Churning into the meta nostalgia, Clerks III might sound like Smith collapsing under the pressure of measuring up to his first film. His move into a reflective narrative trajectory, however, is not nearly as interested in feasting on the past for cheap laughs as it is in affirming that the memories we cherish of ourselves and those we love become what we leave behind once we die. Melancholic and endearing, Smith’s return to his roots in film through the apparatus of film delivers a sincere homage to the path of his career. Hindsight makes Clerks III into something more than just another View Askewniverse picture. It also makes sense of Smith’s orbit out of the studio system to the online personality he is now.

Clerks III works best when recognized as a film reflecting on Smith’s wild career and his loving obedience to his friends, family, and fans. No longer a sycophant to the Hollywood machine, Smith has been most recently making movies for those who care. And that’s good enough for him.

Making sense of Smith’s career puts into perspective the impetus driving Smith’s honor and ambition as a filmmaker. The 27,000 dollar Clerks, largely financed by Smith’s maxed out credit cards, liquidation of much of his comic book collection, and a personal loan from his parents (all of which he paid and bought back) found great success in awards circuits, winning prizes at Cannes and Sundance, where it was purchased by Miramax for theatrical distribution. Although his next film, Mallrats (1995) was made with Universal and failed critically and commercially, it has since achieved a cult status that tracks with much of Smith’s early filmography under the Miramax banner, including Chasing Amy (1997), Dogma (1999), Jay and Silent Bob Strike Back (2001)—Jay and Silent Bob being Jason Mewes and Smith, respectively, who are undoubtedly the most frequent recurring characters of the View Askewniverse—and Clerks II. However, Smith was plagued by a few misses in the mid-2000s and 2010s, leading to a falling out with critics and general audiences. For example, Ben Affleck vehicle Jersey Girl (2004) was a dud in many respects and his endearing 2008 picture Zack and Miri Make a Porno (starring an at-his-peak Seth Rogen) failed to earn a decent box office haul.

In the early 2010s, Smith veered away from the View Askewniverse and his brand of smart-yet-amateur hangout films that define the best of his career, resulting in shoddy receipts attached to mediocre pictures. First came Bruce Willis-Tracy Morgan buddy cop flick, Cop Out (2010) for Warner Bros.

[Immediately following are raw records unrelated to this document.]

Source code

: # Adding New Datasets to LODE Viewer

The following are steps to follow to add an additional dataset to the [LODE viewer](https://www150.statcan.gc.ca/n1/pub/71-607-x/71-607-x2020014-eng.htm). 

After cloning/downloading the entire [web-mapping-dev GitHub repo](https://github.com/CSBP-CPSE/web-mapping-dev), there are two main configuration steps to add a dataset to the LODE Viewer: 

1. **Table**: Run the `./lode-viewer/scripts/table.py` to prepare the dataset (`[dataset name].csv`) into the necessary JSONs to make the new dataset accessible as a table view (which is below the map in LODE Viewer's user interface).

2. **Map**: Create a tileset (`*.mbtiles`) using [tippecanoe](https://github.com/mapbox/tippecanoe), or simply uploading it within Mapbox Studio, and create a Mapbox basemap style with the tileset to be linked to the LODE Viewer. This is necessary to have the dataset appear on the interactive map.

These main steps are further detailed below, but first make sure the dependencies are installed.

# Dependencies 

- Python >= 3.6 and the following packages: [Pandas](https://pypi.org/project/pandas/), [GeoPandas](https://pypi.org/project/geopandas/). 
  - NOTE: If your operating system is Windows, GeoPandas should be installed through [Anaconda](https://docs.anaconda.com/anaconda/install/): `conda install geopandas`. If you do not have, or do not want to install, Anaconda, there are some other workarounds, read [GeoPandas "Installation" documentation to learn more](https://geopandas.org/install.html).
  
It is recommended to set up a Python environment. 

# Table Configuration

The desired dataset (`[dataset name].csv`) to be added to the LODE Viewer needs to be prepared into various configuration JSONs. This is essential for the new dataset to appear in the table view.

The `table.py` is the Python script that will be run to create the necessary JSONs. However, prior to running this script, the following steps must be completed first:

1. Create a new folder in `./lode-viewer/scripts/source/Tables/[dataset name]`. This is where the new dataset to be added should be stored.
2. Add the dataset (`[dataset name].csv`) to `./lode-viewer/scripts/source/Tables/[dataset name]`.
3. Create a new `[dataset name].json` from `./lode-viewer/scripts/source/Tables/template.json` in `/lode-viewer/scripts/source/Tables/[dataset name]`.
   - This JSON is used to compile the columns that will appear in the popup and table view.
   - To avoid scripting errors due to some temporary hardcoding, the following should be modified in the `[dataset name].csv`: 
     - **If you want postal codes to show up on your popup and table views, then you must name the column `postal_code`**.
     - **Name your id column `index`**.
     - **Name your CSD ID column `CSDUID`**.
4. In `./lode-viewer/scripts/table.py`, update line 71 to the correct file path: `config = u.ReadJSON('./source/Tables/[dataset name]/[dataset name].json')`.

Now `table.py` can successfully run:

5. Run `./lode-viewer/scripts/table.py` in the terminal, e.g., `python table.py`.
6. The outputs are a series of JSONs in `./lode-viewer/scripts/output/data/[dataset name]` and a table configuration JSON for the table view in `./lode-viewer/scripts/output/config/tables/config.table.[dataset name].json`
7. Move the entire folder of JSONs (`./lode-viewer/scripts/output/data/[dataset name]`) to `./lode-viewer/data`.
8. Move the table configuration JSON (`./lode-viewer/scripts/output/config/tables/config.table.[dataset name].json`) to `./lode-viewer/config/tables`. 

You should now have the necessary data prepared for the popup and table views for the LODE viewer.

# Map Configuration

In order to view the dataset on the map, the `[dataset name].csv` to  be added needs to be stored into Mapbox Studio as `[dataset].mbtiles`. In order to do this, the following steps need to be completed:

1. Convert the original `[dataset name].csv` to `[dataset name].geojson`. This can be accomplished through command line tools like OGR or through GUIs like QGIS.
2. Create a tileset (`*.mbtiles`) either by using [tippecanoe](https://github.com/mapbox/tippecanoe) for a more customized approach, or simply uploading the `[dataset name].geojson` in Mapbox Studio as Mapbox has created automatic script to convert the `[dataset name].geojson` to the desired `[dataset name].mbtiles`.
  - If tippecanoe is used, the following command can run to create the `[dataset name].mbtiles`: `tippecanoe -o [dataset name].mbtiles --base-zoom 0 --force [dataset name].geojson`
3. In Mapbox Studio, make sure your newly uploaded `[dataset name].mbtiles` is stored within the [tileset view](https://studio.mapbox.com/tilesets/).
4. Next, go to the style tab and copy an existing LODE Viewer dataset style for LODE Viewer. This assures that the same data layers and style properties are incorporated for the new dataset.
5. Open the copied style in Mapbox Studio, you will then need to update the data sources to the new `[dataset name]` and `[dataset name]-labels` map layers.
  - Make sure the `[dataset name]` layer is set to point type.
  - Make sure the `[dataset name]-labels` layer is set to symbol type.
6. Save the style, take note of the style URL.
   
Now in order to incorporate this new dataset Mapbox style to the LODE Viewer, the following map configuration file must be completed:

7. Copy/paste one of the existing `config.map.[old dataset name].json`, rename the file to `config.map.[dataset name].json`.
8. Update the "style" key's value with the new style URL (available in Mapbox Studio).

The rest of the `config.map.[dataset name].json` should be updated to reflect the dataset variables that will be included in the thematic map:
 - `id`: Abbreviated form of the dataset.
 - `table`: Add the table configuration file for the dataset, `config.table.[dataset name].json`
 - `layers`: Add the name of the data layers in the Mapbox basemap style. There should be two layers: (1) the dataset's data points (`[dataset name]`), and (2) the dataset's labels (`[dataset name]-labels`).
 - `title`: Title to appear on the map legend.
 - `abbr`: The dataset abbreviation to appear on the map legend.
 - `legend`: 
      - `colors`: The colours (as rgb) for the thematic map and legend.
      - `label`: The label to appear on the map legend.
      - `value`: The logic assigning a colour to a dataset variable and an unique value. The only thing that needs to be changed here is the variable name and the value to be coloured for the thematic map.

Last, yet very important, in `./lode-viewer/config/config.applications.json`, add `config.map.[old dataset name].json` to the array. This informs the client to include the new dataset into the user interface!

Smith’s highest grosser (though not profitable), Cop Out is the first and only narrative feature of his that he didn’t write. By 2014, Smith pivoted into the realm of horror (with lesser known financial backers and distributors) with Tusk (2014), based on a story of a man in a walrus suit that emerged from Smith’s podcast, SModcast. Then came Yoga Hosers (2016), starring his daughter, Harley Quinn Smith, and her real life best friend, Lily-Rose Depp (Johnny Depp’s daughter). Arguably Smith’s worst film, the story follows two Canadian school girls (who happen to work as clerks, too) as they fight off Bratzis (Bratwurst-Nazis) with their yoga skills in order to get to a high school party.

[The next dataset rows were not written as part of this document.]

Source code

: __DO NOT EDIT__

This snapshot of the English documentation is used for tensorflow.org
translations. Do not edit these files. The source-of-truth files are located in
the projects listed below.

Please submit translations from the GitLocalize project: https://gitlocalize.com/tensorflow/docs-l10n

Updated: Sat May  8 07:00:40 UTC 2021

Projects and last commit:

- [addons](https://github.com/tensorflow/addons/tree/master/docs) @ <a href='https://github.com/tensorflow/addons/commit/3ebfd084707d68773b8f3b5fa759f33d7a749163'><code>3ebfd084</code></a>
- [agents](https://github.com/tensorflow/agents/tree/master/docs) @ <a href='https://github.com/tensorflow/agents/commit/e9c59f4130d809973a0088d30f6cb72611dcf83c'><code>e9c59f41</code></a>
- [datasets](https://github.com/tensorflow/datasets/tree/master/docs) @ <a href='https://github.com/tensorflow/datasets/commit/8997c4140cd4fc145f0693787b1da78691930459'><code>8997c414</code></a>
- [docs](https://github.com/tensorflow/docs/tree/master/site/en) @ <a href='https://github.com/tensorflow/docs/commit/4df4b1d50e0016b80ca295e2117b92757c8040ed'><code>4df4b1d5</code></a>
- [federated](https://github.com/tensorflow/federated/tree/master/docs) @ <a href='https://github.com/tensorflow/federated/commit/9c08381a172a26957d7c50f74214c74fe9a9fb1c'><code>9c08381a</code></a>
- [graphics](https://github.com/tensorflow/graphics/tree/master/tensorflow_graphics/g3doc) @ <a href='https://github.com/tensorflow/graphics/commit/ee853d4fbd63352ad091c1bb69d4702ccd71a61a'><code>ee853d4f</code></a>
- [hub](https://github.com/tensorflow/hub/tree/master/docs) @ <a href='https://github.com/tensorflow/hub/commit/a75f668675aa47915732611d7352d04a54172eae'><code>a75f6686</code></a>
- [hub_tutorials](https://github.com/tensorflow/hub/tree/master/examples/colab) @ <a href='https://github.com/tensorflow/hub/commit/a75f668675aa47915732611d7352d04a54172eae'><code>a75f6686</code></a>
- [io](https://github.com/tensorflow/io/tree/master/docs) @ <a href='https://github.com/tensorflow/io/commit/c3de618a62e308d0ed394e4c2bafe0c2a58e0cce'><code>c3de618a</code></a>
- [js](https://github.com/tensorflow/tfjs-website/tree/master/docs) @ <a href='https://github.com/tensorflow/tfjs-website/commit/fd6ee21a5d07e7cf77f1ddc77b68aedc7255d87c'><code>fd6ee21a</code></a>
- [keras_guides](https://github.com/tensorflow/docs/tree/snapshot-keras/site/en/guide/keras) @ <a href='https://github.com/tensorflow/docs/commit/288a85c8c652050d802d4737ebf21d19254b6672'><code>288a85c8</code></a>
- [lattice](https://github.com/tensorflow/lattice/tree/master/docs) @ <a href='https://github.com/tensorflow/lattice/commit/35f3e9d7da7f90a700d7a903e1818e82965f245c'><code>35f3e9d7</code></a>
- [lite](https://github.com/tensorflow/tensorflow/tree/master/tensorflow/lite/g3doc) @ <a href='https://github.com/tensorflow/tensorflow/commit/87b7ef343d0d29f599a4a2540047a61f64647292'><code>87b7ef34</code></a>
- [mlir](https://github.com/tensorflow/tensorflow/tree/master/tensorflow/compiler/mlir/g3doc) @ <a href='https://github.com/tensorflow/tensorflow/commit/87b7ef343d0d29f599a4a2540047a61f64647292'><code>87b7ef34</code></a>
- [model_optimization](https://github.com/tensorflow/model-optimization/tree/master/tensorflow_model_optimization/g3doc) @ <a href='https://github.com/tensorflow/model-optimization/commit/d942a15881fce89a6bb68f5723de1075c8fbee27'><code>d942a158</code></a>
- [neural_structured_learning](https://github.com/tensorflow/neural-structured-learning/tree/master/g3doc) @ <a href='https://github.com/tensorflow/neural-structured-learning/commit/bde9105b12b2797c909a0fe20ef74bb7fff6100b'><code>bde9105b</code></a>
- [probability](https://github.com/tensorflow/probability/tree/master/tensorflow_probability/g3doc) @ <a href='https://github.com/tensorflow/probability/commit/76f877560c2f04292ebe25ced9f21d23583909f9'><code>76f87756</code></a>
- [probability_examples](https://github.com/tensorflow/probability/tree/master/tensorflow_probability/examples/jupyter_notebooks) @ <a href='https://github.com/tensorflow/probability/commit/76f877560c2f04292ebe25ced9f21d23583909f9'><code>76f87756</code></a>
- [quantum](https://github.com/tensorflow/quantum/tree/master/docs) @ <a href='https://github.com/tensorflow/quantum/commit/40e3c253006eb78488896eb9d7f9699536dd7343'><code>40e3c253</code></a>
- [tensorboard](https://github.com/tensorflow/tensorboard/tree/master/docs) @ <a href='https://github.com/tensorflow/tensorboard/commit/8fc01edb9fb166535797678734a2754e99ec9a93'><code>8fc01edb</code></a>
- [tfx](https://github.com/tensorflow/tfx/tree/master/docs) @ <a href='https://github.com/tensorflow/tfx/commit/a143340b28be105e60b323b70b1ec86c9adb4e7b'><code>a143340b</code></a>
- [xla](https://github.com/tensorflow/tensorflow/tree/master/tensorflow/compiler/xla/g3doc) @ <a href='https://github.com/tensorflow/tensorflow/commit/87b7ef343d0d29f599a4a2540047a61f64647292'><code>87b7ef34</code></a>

A planned third horror film that ties into Tusk and Yoga Hosers was initially planned and written by Smith titled Moose Jaws, a scene-by-scene reimagining of Jaws (1975) substituting the Canadian wilderness for Amity Island. At a 2014 Comic Con in, of all places, Reno, Nevada, I was part of the audience that Smith pitched his version of Quint’s introduction (the nails on the chalkboard scene) from Jaws for Moose Jaws, this time featuring the would-be Quint-esque moose hunters, good ole Jay and Silent Bob. Fun and outrageous, Smith’s play with Spielberg’s master work speaks to another side of Smith’s “work” in the last two decades. His knack for idiosyncratic riffs on all things entertainment proffered a lucrative venture into live performance and podcasting.

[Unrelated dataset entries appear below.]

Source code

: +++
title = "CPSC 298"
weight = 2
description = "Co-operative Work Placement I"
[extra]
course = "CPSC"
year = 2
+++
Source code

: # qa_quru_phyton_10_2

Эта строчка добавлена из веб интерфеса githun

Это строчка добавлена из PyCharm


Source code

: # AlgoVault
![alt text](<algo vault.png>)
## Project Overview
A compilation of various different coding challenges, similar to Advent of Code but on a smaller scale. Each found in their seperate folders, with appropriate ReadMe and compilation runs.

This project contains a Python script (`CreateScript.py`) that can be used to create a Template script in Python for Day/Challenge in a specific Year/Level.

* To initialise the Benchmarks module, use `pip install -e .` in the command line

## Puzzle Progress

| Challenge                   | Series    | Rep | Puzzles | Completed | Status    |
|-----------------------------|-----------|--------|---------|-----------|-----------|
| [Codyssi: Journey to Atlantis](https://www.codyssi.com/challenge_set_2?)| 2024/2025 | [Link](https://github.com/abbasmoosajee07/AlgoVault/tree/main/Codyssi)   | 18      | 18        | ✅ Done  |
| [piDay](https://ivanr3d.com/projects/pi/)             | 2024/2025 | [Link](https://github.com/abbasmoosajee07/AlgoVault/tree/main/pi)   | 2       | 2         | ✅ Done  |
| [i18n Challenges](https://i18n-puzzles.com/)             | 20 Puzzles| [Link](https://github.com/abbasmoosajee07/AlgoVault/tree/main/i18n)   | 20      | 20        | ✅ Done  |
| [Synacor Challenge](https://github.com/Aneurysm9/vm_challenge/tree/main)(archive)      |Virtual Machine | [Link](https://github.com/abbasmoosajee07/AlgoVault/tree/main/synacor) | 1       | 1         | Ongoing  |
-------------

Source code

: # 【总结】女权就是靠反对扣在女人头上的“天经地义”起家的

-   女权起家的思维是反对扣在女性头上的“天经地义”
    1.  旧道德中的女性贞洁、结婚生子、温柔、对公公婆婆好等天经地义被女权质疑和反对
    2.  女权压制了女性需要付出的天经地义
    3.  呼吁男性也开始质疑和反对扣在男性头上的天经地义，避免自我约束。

As his filmography (d)evolved through the turn of the century, the allure of Kevin Smith found itself preserved in his uncanny ability to talk about anything. Smith began cementing a fandom through a series of live lectures and Q&As. Some of these found success in the video market (I had my copy of An Evening with Kevin Smith (2002) and its 2006 sequel, subtitled Evening Harder), appealing to a generation of filmbros hoping to be the next movie-loving-clerk-to-film-auteur, á la Smith and Tarantino. Eventually, by the time of his endeavor into horror pictures, Smith had developed a cult following dedicated to just hearing him talk at live shows and on podcasts. SModcast, mentioned earlier, is produced alongside other free podcasts, like Smith and Ralph Garman’s popular Hollywood Babble-On, under a Smodcast network banner. However, Smith’s following was rather niche and, turns out, unprofitable through the traditional theatrical film model.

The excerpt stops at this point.